Dataset entries
++++++++++
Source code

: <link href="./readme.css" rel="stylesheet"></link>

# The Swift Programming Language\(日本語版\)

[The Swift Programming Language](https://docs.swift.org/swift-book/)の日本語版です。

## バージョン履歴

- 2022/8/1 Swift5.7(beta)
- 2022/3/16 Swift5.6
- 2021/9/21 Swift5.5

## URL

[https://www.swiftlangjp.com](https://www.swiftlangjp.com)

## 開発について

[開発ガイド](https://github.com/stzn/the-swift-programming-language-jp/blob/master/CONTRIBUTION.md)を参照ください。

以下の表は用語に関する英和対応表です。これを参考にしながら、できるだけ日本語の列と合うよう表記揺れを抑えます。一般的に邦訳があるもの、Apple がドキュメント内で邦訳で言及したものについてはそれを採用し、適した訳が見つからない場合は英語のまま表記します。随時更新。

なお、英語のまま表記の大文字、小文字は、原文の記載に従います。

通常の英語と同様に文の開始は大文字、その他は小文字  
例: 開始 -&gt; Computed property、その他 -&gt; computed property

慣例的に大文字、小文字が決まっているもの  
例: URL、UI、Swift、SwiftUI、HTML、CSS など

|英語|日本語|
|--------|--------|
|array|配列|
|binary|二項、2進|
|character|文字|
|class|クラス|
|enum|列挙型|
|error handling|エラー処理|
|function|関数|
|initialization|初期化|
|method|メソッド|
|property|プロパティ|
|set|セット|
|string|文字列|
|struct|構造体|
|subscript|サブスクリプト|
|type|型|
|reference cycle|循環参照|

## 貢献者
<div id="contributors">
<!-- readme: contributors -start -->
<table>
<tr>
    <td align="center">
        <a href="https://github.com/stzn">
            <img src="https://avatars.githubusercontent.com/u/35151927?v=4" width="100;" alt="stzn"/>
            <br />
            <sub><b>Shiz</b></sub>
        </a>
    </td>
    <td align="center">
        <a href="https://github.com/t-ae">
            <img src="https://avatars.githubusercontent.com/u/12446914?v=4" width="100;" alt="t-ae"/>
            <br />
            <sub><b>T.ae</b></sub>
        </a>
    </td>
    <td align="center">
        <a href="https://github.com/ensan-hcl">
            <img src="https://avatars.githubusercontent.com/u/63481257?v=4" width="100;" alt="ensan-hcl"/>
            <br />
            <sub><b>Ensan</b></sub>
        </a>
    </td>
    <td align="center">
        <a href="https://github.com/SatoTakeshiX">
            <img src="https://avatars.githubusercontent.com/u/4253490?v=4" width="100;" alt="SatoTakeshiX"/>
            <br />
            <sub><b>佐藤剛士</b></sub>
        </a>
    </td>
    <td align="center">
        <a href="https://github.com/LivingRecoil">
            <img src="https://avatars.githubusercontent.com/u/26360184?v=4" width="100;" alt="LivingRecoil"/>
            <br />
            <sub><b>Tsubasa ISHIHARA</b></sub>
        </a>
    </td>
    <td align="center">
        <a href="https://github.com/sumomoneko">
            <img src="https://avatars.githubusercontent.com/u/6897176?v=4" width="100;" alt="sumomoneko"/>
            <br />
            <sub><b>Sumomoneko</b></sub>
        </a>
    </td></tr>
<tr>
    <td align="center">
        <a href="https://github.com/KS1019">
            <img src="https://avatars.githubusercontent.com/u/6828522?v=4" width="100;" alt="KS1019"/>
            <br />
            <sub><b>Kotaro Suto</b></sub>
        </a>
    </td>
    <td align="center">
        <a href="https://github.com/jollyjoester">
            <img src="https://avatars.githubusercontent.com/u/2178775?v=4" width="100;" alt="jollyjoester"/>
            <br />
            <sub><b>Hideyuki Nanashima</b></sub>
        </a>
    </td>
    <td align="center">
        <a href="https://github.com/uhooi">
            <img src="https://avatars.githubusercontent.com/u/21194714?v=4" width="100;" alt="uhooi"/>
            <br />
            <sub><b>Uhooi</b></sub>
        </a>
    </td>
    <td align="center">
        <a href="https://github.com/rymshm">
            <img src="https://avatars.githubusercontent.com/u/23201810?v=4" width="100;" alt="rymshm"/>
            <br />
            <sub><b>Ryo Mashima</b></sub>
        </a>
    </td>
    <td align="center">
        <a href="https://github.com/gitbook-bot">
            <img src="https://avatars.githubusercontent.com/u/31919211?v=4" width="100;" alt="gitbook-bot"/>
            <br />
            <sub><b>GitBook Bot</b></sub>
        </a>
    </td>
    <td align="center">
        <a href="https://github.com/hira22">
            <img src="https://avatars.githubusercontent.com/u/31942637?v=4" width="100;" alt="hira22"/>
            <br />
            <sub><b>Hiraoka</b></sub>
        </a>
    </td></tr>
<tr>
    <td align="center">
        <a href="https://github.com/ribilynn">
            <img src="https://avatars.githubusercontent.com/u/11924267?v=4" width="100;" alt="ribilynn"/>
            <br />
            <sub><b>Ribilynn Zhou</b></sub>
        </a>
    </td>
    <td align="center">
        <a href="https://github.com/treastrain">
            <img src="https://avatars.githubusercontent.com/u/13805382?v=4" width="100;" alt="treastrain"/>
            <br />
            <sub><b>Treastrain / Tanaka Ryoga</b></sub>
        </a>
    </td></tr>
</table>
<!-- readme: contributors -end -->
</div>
++++++++++
EXERCISE BRIEF
Which lines in the data hold the string "LivingRecoil"? Copy each of them.

SOLUTION TO THIS EXERCISE
        <a href="https://github.com/LivingRecoil">
            <img src="https://avatars.githubusercontent.com/u/26360184?v=4" width="100;" alt="LivingRecoil"/>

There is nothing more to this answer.